This is the fourth in a six-week blog tour series for the Northwest Independent Writers’ Association. NIWA serves Pacific Northwest writers working to achieve professional standards in independent writing, publishing and marketing. You can catch up with them at https://www.niwawriters.com/
How an Author’s Reading Impacts Their Writing,
By Connie J. Jasperson
Every author I know is a book junkie. The works an author gravitates to fires their imagination, inspiring them in subtle ways.
My literary ambitions were fueled by tales about dragons, knights, barbarians, booze, morality, and the Regency, as lived vicariously through the imaginations of the great authors. Running out of books to read gave me permission to write my own stories.
In the 1960s, our TV antenna only reliably got two channels. Thus, reading was a passion in our home. My parents were prolific readers and were members of both Doubleday Book Club and Science Fiction Book Club. They also purchased two to four paperbacks a week at the drugstore and subscribed to Analog and several other magazines.
I was a sneak-thief when it came to reading—anything in my parents’ bedroom was fair game as long as I didn’t get caught.
My earliest literary influences were the crazy mix of testosterone-fueled sci-fi novels my father read, the scandalous romances my mother devoured, the Dr. Seuss books I read to my younger siblings, my “appropriate for a ten-year-old” subscription to the Nancy Drew and Hardy Boys book clubs.
I was sent home one day in 5th grade for bringing “lurid and unsuitable” literature to school for the reading hour—Heinlein’s Stranger in a Strange Land.
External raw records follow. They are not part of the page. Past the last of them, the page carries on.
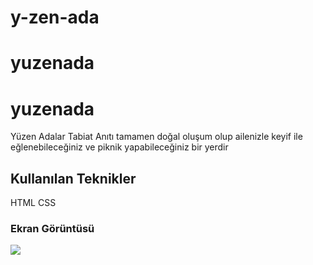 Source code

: # y-zen-ada

# yuzenada

<h1>yuzenada</h1>

Yüzen Adalar Tabiat Anıtı tamamen doğal oluşum olup ailenizle keyif ile eğlenebileceğiniz ve piknik yapabileceğiniz bir yerdir 

<h2>Kullanılan Teknikler</h2>

HTML CSS

<h3>Ekran Görüntüsü</h3>

![](ilkproje.gif)
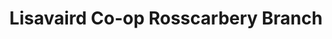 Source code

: ---
title: "Lisavaird Co-op Rosscarbery Branch"
url: /rosscarbery/lisavaird-co-op-rosscarbery-branch/
shop: convenience
--- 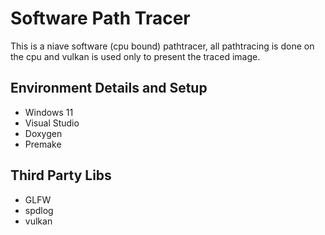 # Software Path Tracer

This is a niave software (cpu bound) pathtracer, all pathtracing is done on the cpu and vulkan is used only to present the traced image.

## Environment Details and Setup ##
- Windows 11
- Visual Studio
- Doxygen
- Premake

## Third Party Libs
- GLFW
- spdlog
- vulkan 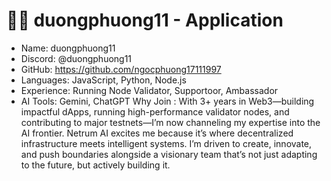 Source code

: #  🧑‍💻 duongphuong11 - Application

- Name: duongphuong11
- Discord: @duongphuong11
- GitHub: https://github.com/ngocphuong17111997
- Languages: JavaScript, Python, Node.js
- Experience: Running Node Validator, Supportoor, Ambassador
- AI Tools: Gemini, ChatGPT
Why Join : With 3+ years in Web3—building impactful dApps, running high-performance validator nodes, and contributing to major testnets—I’m now channeling my expertise into the AI frontier. Netrum AI excites me because it’s where decentralized infrastructure meets intelligent systems. I’m driven to create, innovate, and push boundaries alongside a visionary team that’s not just adapting to the future, but actively building it.
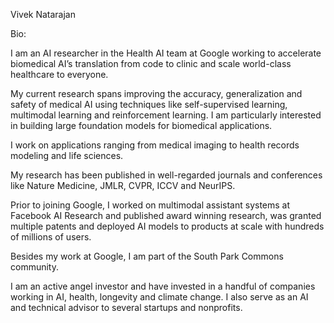 Vivek Natarajan

Bio:

I am an AI researcher in the Health AI team at Google working to accelerate biomedical AI’s translation from code to clinic and scale world-class healthcare to everyone.

My current research spans improving the accuracy, generalization and safety of medical AI using techniques like self-supervised learning, multimodal learning and reinforcement learning. I am particularly interested in building large foundation models for biomedical applications.

I work on applications ranging from medical imaging to health records modeling and life sciences.

My research has been published in well-regarded journals and conferences like Nature Medicine, JMLR, CVPR, ICCV and NeurIPS.

Prior to joining Google, I worked on multimodal assistant systems at Facebook AI Research and published award winning research, was granted multiple patents and deployed AI models to products at scale with hundreds of millions of users.

Besides my work at Google, I am part of the South Park Commons community.

I am an active angel investor and have invested in a handful of companies working in AI, health, longevity and climate change. I also serve as an AI and technical advisor to several startups and nonprofits.
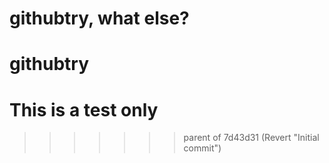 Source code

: 
# githubtry, what else?

# githubtry

# This is a test only
>>>>>>> parent of 7d43d31 (Revert "Initial commit")
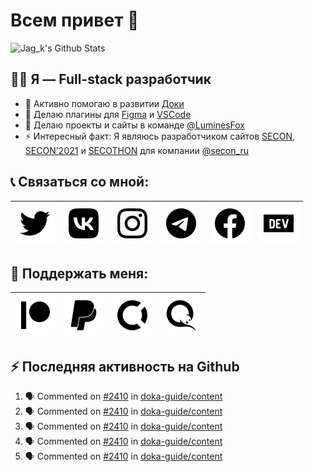 # Всем привет 👋

<img alt="Jag_k&#39;s Github Stats" height="195" src="https://github-readme-stats.vercel.app/api?username=jag-k&amp;show_icons=true&amp;hide_border=true&amp;theme=dark&amp;count_private=true"/>


## 👨‍💻 Я — Full-stack разработчик

- 🔭 Активно помогаю в развитии [Доки](https://doka.guide)
- 🌱 Делаю плагины для [Figma](https://figma.com) и [VSCode](https://code.visualstudio.com)
- 👯 Делаю проекты и сайты в команде [@LuminesFox](https://github.com/luminesfox)
- ⚡ Интересный факт: Я являюсь разработчиком сайтов [SECON](https://secon.ru), [SECON'2021](https://2021.secon.ru) и [SECOTHON](http://secothon.secon.ru) для компании [@secon_ru](https://github.com/secon_ru)


## 📞 Связаться со мной:

| [![Jag_k on Twitter](icons/twitter.svg)][twitter] | [![Jag_k on VK](icons/vk.svg)][vk] | [![Jag_k on Instagram](icons/instagram.svg)][instagram] | [![Jag_k on Telegram](icons/telegram.svg)][telegram] | [![Jag_k on Facebook](icons/facebook.svg)][facebook] | [![Jag_k on DEV Profile](icons/devdotto.svg)][devto] |
| --- | --- | --- | --- | --- | --- |

## 💸 Поддержать меня:

| [![Jag_k on Patreon](icons/patreon.svg)][patreon] | [![Jag_k on PayPal](icons/paypal.svg)][paypal] | [![Jag_k on Open Collective](icons/opencollective.svg)][opencollective] | [![Jag_k on Qiwi](icons/qiwi.svg)][qiwi] |
| --- | --- | --- | --- |


## :zap: Последняя активность на Github
  
<!--START_SECTION:activity-->
1. 🗣 Commented on [#2410](https://github.com/doka-guide/content/issues/2410) in [doka-guide/content](https://github.com/doka-guide/content)
2. 🗣 Commented on [#2410](https://github.com/doka-guide/content/issues/2410) in [doka-guide/content](https://github.com/doka-guide/content)
3. 🗣 Commented on [#2410](https://github.com/doka-guide/content/issues/2410) in [doka-guide/content](https://github.com/doka-guide/content)
4. 🗣 Commented on [#2410](https://github.com/doka-guide/content/issues/2410) in [doka-guide/content](https://github.com/doka-guide/content)
5. 🗣 Commented on [#2410](https://github.com/doka-guide/content/issues/2410) in [doka-guide/content](https://github.com/doka-guide/content)
<!--END_SECTION:activity-->


[website]: https://jagk.ru
[twitter]: https://twitter.com/jag_k_
[instagram]: https://instagram.com/jag_k_
[vk]: https://vk.com/jag_konon
[telegram]: https://telegram.me/jag_k
[facebook]: https://facebook.com/jag.konon
[devto]: https://dev.to/jag_k

[patreon]: https://patreon.com/jag_k
[paypal]: https://paypal.me/jag_k
[opencollective]: https://opencollective.com/jag_k
[qiwi]: https://qiwi.com/n/JAGKONON

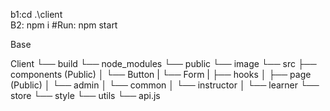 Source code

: 
b1:cd .\client\
B2: npm i
#Run: npm start


Base

Client
└── build
└── node_modules
└── public
    └── image
└── src
    ├── components (Public)
    │   └── Button
    |   └── Form
    |
    ├── hooks
    │
    ├── page (Public)
    │   └── admin
    │   └── common
    │   └── instructor
    │   └── learner
└── store
└── style
└── utils
    └── api.js
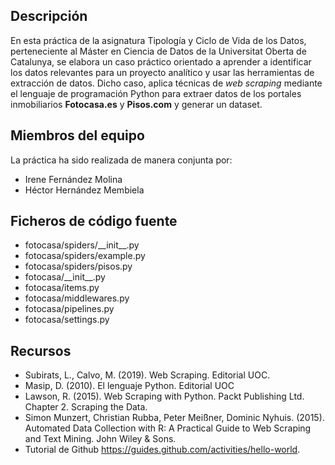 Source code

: ## Descripción

En esta práctica de la asignatura Tipología y Ciclo de Vida de los Datos, perteneciente al Máster en Ciencia de Datos de la Universitat Oberta de Catalunya, se elabora un caso práctico orientado a aprender a identificar los datos relevantes para un proyecto analítico y usar las herramientas de extracción de datos. Dicho caso, aplica técnicas de _web scraping_ mediante el lenguaje de programación Python para extraer datos de los portales inmobiliarios **Fotocasa.es** y **Pisos.com** y generar un dataset.

## Miembros del equipo

La práctica ha sido realizada de manera conjunta por: 

* Irene Fernández Molina
* Héctor Hernández Membiela

## Ficheros de código fuente

* fotocasa/spiders/\_\_init\_\_.py
* fotocasa/spiders/example.py
* fotocasa/spiders/pisos.py
* fotocasa/\_\_init\_\_.py
* fotocasa/items.py
* fotocasa/middlewares.py
* fotocasa/pipelines.py
* fotocasa/settings.py

## Recursos

* Subirats, L., Calvo, M. (2019). Web Scraping. Editorial UOC.
* Masip, D. (2010). El lenguaje Python. Editorial UOC
* Lawson, R. (2015). Web Scraping with Python. Packt Publishing Ltd. Chapter 2. Scraping the Data.
* Simon Munzert, Christian Rubba, Peter Meißner, Dominic Nyhuis. (2015). Automated Data Collection with R: A Practical Guide to Web Scraping and Text Mining. John Wiley & Sons.
* Tutorial de Github https://guides.github.com/activities/hello-world.

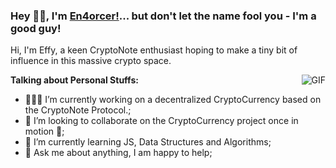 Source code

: ### Hey 👋🏽, I'm [En4orcer!](https://github.com/en4orcer)... but don't let the name fool you - I'm a good guy! 

Hi, I'm Effy, a keen CryptoNote enthusiast hoping to make a tiny bit of influence in this massive crypto space.

  <img align="right" alt="GIF" src="https://media.giphy.com/media/836HiJc7pgzy8iNXCn/giphy.gif" />
  
**Talking about Personal Stuffs:**

- 👨🏽‍💻 I’m currently working on a decentralized CryptoCurrency based on the CryptoNote Protocol.;
- 👯 I’m looking to collaborate on the CryptoCurrency project once in motion 🤝;
- 🌱 I’m currently learning JS, Data Structures and Algorithms; 
- 💬 Ask me about anything, I am happy to help;

<br />
<br />
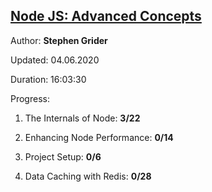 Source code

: 
## [Node JS: Advanced Concepts](https://coursehunter.net/course/node-js-prodvinutye-temy)

Author: **Stephen Grider**

Updated: 04.06.2020

Duration: 16:03:30

Progress:

1. The Internals of Node: **3/22**

2. Enhancing Node Performance: **0/14**

3. Project Setup: **0/6**

4. Data Caching with Redis: **0/28**
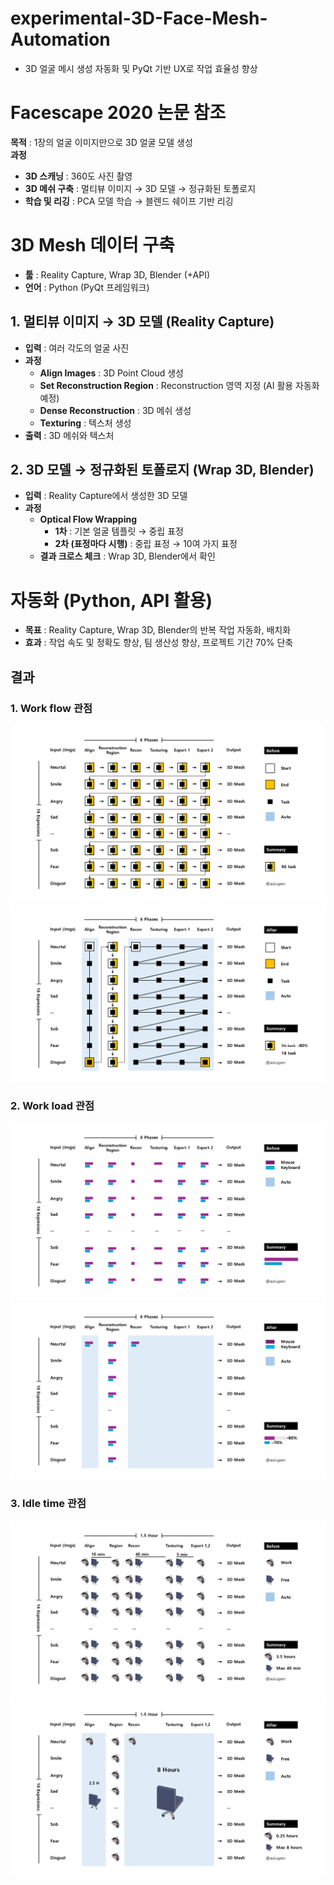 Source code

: # experimental-3D-Face-Mesh-Automation
- 3D 얼굴 메시 생성 자동화 및 PyQt 기반 UX로 작업 효율성 향상

# Facescape 2020 논문 참조

**목적** : 1장의 얼굴 이미지만으로 3D 얼굴 모델 생성  
**과정**
- **3D 스캐닝** : 360도 사진 촬영
- **3D 메쉬 구축** : 멀티뷰 이미지 → 3D 모델 → 정규화된 토폴로지
- **학습 및 리깅** : PCA 모델 학습 → 블렌드 쉐이프 기반 리깅

# 3D Mesh 데이터 구축

- **툴** : Reality Capture, Wrap 3D, Blender (+API)  
- **언어** : Python (PyQt 프레임워크)

## 1. 멀티뷰 이미지 → 3D 모델 (Reality Capture)

- **입력** : 여러 각도의 얼굴 사진
- **과정**
    - **Align Images** : 3D Point Cloud 생성
    - **Set Reconstruction Region** : Reconstruction 영역 지정 (AI 활용 자동화 예정)
    - **Dense Reconstruction** : 3D 메쉬 생성
    - **Texturing** : 텍스처 생성
- **출력** : 3D 메쉬와 텍스처

## 2. 3D 모델 → 정규화된 토폴로지 (Wrap 3D, Blender)

- **입력** : Reality Capture에서 생성한 3D 모델
- **과정**
    - **Optical Flow Wrapping**
        - **1차** : 기본 얼굴 템플릿 → 중립 표정
        - **2차 (표정마다 시행)** : 중립 표정 → 10여 가지 표정
    - **결과 크로스 체크** : Wrap 3D, Blender에서 확인

# 자동화 (Python, API 활용)

- **목표** : Reality Capture, Wrap 3D, Blender의 반복 작업 자동화, 배치화
- **효과** : 작업 속도 및 정확도 향상, 팀 생산성 향상, 프로젝트 기간 70% 단축

## 결과

### 1. Work flow 관점

![Before Automation](./src/Summary_01.png)
![After Automation](./src/Summary_02.png)

### 2. Work load 관점

![Before Automation](./src/Summary_03.png)
![After Automation](./src/Summary_04.png)

### 3. Idle time 관점

![Before Automation](./src/Summary_05.png)
![After Automation](./src/Summary_06.png)
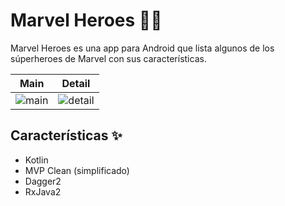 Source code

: # Marvel Heroes 💪🏻

Marvel Heroes es una app para Android que lista algunos de los súperheroes de Marvel con sus características.

 Main                      |  Detail
:-------------------------:|:-------------------------:
![main](https://raw.githubusercontent.com/costular/marvel-super-heroes/master/art/main.png) | ![detail](https://raw.githubusercontent.com/costular/marvel-super-heroes/master/art/detail.png)

## Características ✨

- Kotlin
- MVP Clean (simplificado)
- Dagger2
- RxJava2
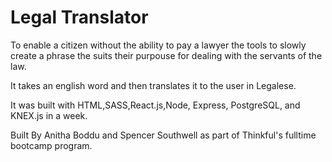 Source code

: # Legal Translator

To enable a citizen without the ability to pay a lawyer the tools to slowly create a phrase the suits their purpouse for dealing with the servants of the law.

It takes an english word and then translates it to the user in Legalese.

It was built with HTML,SASS,React.js,Node, Express, PostgreSQL, and KNEX.js in a week.

Built By Anitha Boddu and Spencer Southwell as part of Thinkful's fulltime bootcamp program. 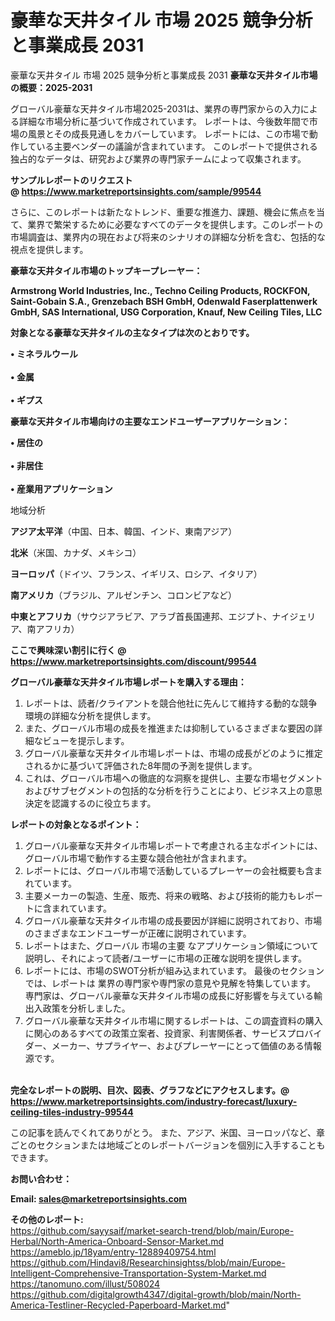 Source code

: # 豪華な天井タイル 市場 2025 競争分析と事業成長 2031
豪華な天井タイル 市場 2025 競争分析と事業成長 2031
<strong><b>豪華な天井タイル市場の概要：2025-2031</b></strong>

グローバル豪華な天井タイル市場2025-2031は、業界の専門家からの入力による詳細な市場分析に基づいて作成されています。 レポートは、今後数年間で市場の風景とその成長見通しをカバーしています。 レポートには、この市場で動作している主要ベンダーの議論が含まれています。 このレポートで提供される独占的なデータは、研究および業界の専門家チームによって収集されます。

<strong>サンプルレポートのリクエスト @ <a href=https://www.marketreportsinsights.com/sample/99544>https://www.marketreportsinsights.com/sample/99544</a></strong>

さらに、このレポートは新たなトレンド、重要な推進力、課題、機会に焦点を当て、業界で繁栄するために必要なすべてのデータを提供します。このレポートの市場調査は、業界内の現在および将来のシナリオの詳細な分析を含む、包括的な視点を提供します。

<strong>豪華な天井タイル市場のトップキープレーヤー：</strong>

<strong>Armstrong World Industries, Inc., Techno Ceiling Products, ROCKFON, Saint-Gobain S.A., Grenzebach BSH GmbH, Odenwald Faserplattenwerk GmbH, SAS International, USG Corporation, Knauf, New Ceiling Tiles, LLC</strong>

<strong><b>対象となる豪華な天井タイルの主なタイプは次のとおりです。</b></strong>

<strong>• ミネラルウール<br><br>• 金属<br><br>• ギプス</strong>

<strong><b>豪華な天井タイル市場向けの主要なエンドユーザーアプリケーション：</b></strong>

<strong>• 居住の<br><br>• 非居住<br><br>• 産業用アプリケーション</strong>

 地域分析

<strong><b>アジア太平洋</b></strong>（中国、日本、韓国、インド、東南アジア）

<strong><b>北米</b></strong>（米国、カナダ、メキシコ）

<strong><b>ヨーロッパ</b></strong>（ドイツ、フランス、イギリス、ロシア、イタリア）

<strong><b>南アメリカ</b></strong>（ブラジル、アルゼンチン、コロンビアなど）

<strong><b>中東とアフリカ</b></strong>（サウジアラビア、アラブ首長国連邦、エジプト、ナイジェリア、南アフリカ）

<strong>ここで興味深い割引に行く @ <a href=https://www.marketreportsinsights.com/discount/99544>https://www.marketreportsinsights.com/discount/99544</a></strong>

<strong><b>グローバル豪華な天井タイル市場レポートを購入する理由：</b></strong>
<ol>
  <li>レポートは、読者/クライアントを競合他社に先んじて維持する動的な競争環境の詳細な分析を提供します。</li>
  <li>また、グローバル市場の成長を推進または抑制しているさまざまな要因の詳細なビューを提示します。</li>
  <li>グローバル豪華な天井タイル市場レポートは、市場の成長がどのように推定されるかに基づいて評価された8年間の予測を提供します。</li>
  <li>これは、グローバル市場への徹底的な洞察を提供し、主要な市場セグメントおよびサブセグメントの包括的な分析を行うことにより、ビジネス上の意思決定を認識するのに役立ちます。</li>
</ol>
<strong><b>レポートの対象となるポイント：</b></strong>
<ol>
  <li>グローバル豪華な天井タイル市場レポートで考慮される主なポイントには、グローバル市場で動作する主要な競合他社が含まれます。</li>
  <li>レポートには、グローバル市場で活動しているプレーヤーの会社概要も含まれています。</li>
  <li>主要メーカーの製造、生産、販売、将来の戦略、および技術的能力もレポートに含まれています。</li>
  <li>グローバル豪華な天井タイル市場の成長要因が詳細に説明されており、市場のさまざまなエンドユーザーが正確に説明されています。</li>
  <li>レポートはまた、グローバル 市場の主要 なアプリケーション領域について説明し、それによって読者/ユーザーに市場の正確な説明を提供します。</li>
  <li>レポートには、市場のSWOT分析が組み込まれています。 最後のセクションでは、レポートは 業界の専門家や専門家の意見や見解を特集しています。 専門家は、グローバル豪華な天井タイル市場の成長に好影響を与えている輸出入政策を分析しました。</li>
  <li>グローバル豪華な天井タイル市場に関するレポートは、この調査資料の購入に関心のあるすべての政策立案者、投資家、利害関係者、サービスプロバイダー、メーカー、サプライヤー、およびプレーヤーにとって価値のある情報源です。</li>
</ol><br>
<strong>完全なレポートの説明、目次、図表、グラフなどにアクセスします。@ <a href=https://www.marketreportsinsights.com/industry-forecast/luxury-ceiling-tiles-industry-99544>https://www.marketreportsinsights.com/industry-forecast/luxury-ceiling-tiles-industry-99544</a></strong>

この記事を読んでくれてありがとう。 また、アジア、米国、ヨーロッパなど、章ごとのセクションまたは地域ごとのレポートバージョンを個別に入手することもできます。

<strong><b>お問い合わせ：</b></strong>

<strong>Email: </strong><a href=mailto:sales@marketreportsinsights.com><strong>sales@marketreportsinsights.com</strong></a>

<strong>その他のレポート:</strong>
<br>
<a href=https://github.com/sayysaif/market-search-trend/blob/main/Europe-Herbal/North-America-Onboard-Sensor-Market.md>https://github.com/sayysaif/market-search-trend/blob/main/Europe-Herbal/North-America-Onboard-Sensor-Market.md</a>
<br>
<a href=https://ameblo.jp/18yam/entry-12889409754.html>https://ameblo.jp/18yam/entry-12889409754.html</a>
<br>
<a href=https://github.com/Hindavi8/Researchinsightss/blob/main/Europe-Intelligent-Comprehensive-Transportation-System-Market.md>https://github.com/Hindavi8/Researchinsightss/blob/main/Europe-Intelligent-Comprehensive-Transportation-System-Market.md</a>
<br>
<a href=https://tanomuno.com/illust/508024>https://tanomuno.com/illust/508024</a>
<br>
<a href=https://github.com/digitalgrowth4347/digital-growth/blob/main/North-America-Testliner-Recycled-Paperboard-Market.md>https://github.com/digitalgrowth4347/digital-growth/blob/main/North-America-Testliner-Recycled-Paperboard-Market.md</a>"

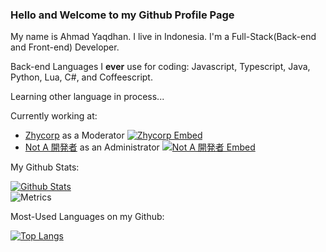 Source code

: ### Hello and Welcome to my Github Profile Page

My name is Ahmad Yaqdhan. I live in Indonesia. I'm a Full-Stack(Back-end and Front-end) Developer.

Back-end Languages I **ever** use for coding: Javascript, Typescript, Java, Python, Lua, C#, and Coffeescript.

Learning other language in process...


Currently working at:

- [Zhycorp](https://zhycorp.com/) as a Moderator [![Zhycorp Embed](https://discordapp.com/api/guilds/332877090003091456/embed.png)](https://zhycorp.com/discord)
- [Not A 開発者](https://notadev.xyz/) as an Administrator [![Not A 開発者 Embed](https://discordapp.com/api/guilds/703245245315416184/embed.png)](https://clidev.my.id/discord)

My Github Stats:

[![Github Stats](https://github-readme-stats.vercel.app/api?username=Mednoob&show_icons=true&theme=dark)](https://github.com/Mednoob)
<br>
![Metrics](https://metrics.lecoq.io/Mednoob?template=classic&introduction=1&introduction.title=true&config.timezone=Asia%2FJayapura)

Most-Used Languages on my Github:

[![Top Langs](https://github-readme-stats.vercel.app/api/top-langs/?username=Mednoob&layout=compact&theme=dark)](https://github.com/Mednoob)
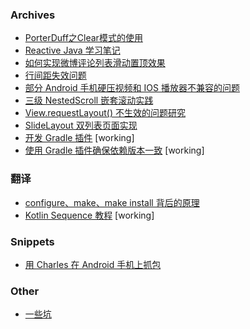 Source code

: ### Archives

* [PorterDuff之Clear模式的使用](archive/2016_03_28_PorterDuff_CLEAR/20160323_PorterDuff之Clear模式的使用.md)
* [Reactive Java 学习笔记](archive/2016_06_03_reactive_study_note/2016_06_03_reactive_study_note.md)
* [如何实现微博评论列表滑动置顶效果](archive/2017_04_15_implement_fixed_bottom_space/implement_fixed_bottom_space.md)
* [行间距失效问题](android/view/text/lineExtraLoss.md)
* [部分 Android 手机硬压视频和 IOS 播放器不兼容的问题](https://github.com/tuesda/Gouzi/blob/master/doc/issues/20181113_%E9%83%A8%E5%88%86%E6%9C%BA%E5%9E%8B%E7%A1%AC%E5%8E%8B%E8%A7%86%E9%A2%91%E5%92%8CIOS%E6%92%AD%E6%94%BE%E5%99%A8%E4%B8%8D%E5%85%BC%E5%AE%B9%E7%9A%84%E9%97%AE%E9%A2%98/20181113_%E9%83%A8%E5%88%86%E6%9C%BA%E5%9E%8B%E7%A1%AC%E5%8E%8B%E8%A7%86%E9%A2%91%E5%92%8CIOS%E6%92%AD%E6%94%BE%E5%99%A8%E4%B8%8D%E5%85%BC%E5%AE%B9%E7%9A%84%E9%97%AE%E9%A2%98.md)
* [三级 NestedScroll 嵌套滚动实践](https://github.com/tuesda/blog/blob/master/android/view/nested_scroll/20181122_three_level_nested_scroll.md)
* [View.requestLayout() 不生效的问题研究](android/view/20190420_requestLayout_not_work/content.md)
* [SlideLayout 双列表页面实现](https://github.com/tuesda/blog/blob/master/android/view/20190718_slidelayout_double_list/SlideLayout%20%E5%8F%8C%E5%88%97%E8%A1%A8%E9%A1%B5%E9%9D%A2%E5%AE%9E%E7%8E%B0.md)
* [开发 Gradle 插件](android/gradle/20190816_develop_gradle_plugin/content.md) [working]
* [使用 Gradle 插件确保依赖版本一致](android/gradle/20190813_gradle_plugin_ensure_dependency_version_consistent/content.md) [working]

### 翻译

* [configure、make、make install 背后的原理](c/configure_make_make_install_背后的原理.md)
* [Kotlin Sequence 教程](kotlin/20190807_Kotlin_Sequence_Tutorial_translate.md) [working]

### Snippets

* [用 Charles 在 Android 手机上抓包](snippets/20190823_charles_capture_package_for_android.md)


### Other
* [一些坑](android/README.md)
My mother took umbrage at that, and the fight was on.
When we children ran out of those books, we had the Encyclopedia Britannica and my parents’ library of The Great Books of the Western World, a series of books originally published in the United States by Encyclopedia Britannica.
There was always something new and wonderful to read around our house. My father insisted we attempt to read everything and discuss what we could.
Some of the Great Books were mostly understandable, such as William Shakespeare and Samuel Pepys. At the age of 14, I didn’t comprehend what an awful, arrogant man Pepys was considered to be by his peers, but I read his diary.
While we were bass fishing on a Saturday morning, Dad would talk about the contrasts and similarities of life and morality in Pepys’ London and our existence in suburban America in 1969. His thought was that I should learn about the 17th century and the Great Fire in London from an eyewitness, just as I had learned about the human cost of the war in the Pacific from John F. Kennedy’s autobiographical novel, PT 109.
I read the works of Byron, Shelley, Elizabeth Browning, and all the brilliant 19th-century romantic poets—too numerous to list here. I fell absolutely in love with William Butler Yeats, consuming his work like some demented fangirl.
- Scott Fitzgerald educated me about my grandparents’ era, the 1920s.
In Don Quixote, Miguel de Cervantes gave me permission to write satire and dark comedy.
To this day, I watch very little television. Reading is and always will be the most crucial influence in my writing life.
Reading teaches me how to tell a good story.
The most important book I ever stole off my father’s nightstand was J.R.R. Tolkien’s The Hobbit. I was enchanted, swept away by the enormity of the story, and the complexity of the world Bilbo lived in.
Tolkien taught me about world-building.
I was also a confirmed Fritz Lieber fan. My first completed novel, written long ago in a galaxy far, far away, began with the idea of writing a book Fritz might write if he were still alive and had consumed several hallucinogenic mushrooms.
The work I produced had no resemblance to Fafhrd and the Gray Mouser and was nothing like anything Fritz would have written. However, my friends told me that the bones of a good story lurked within the uneven plot and overblown dialogue.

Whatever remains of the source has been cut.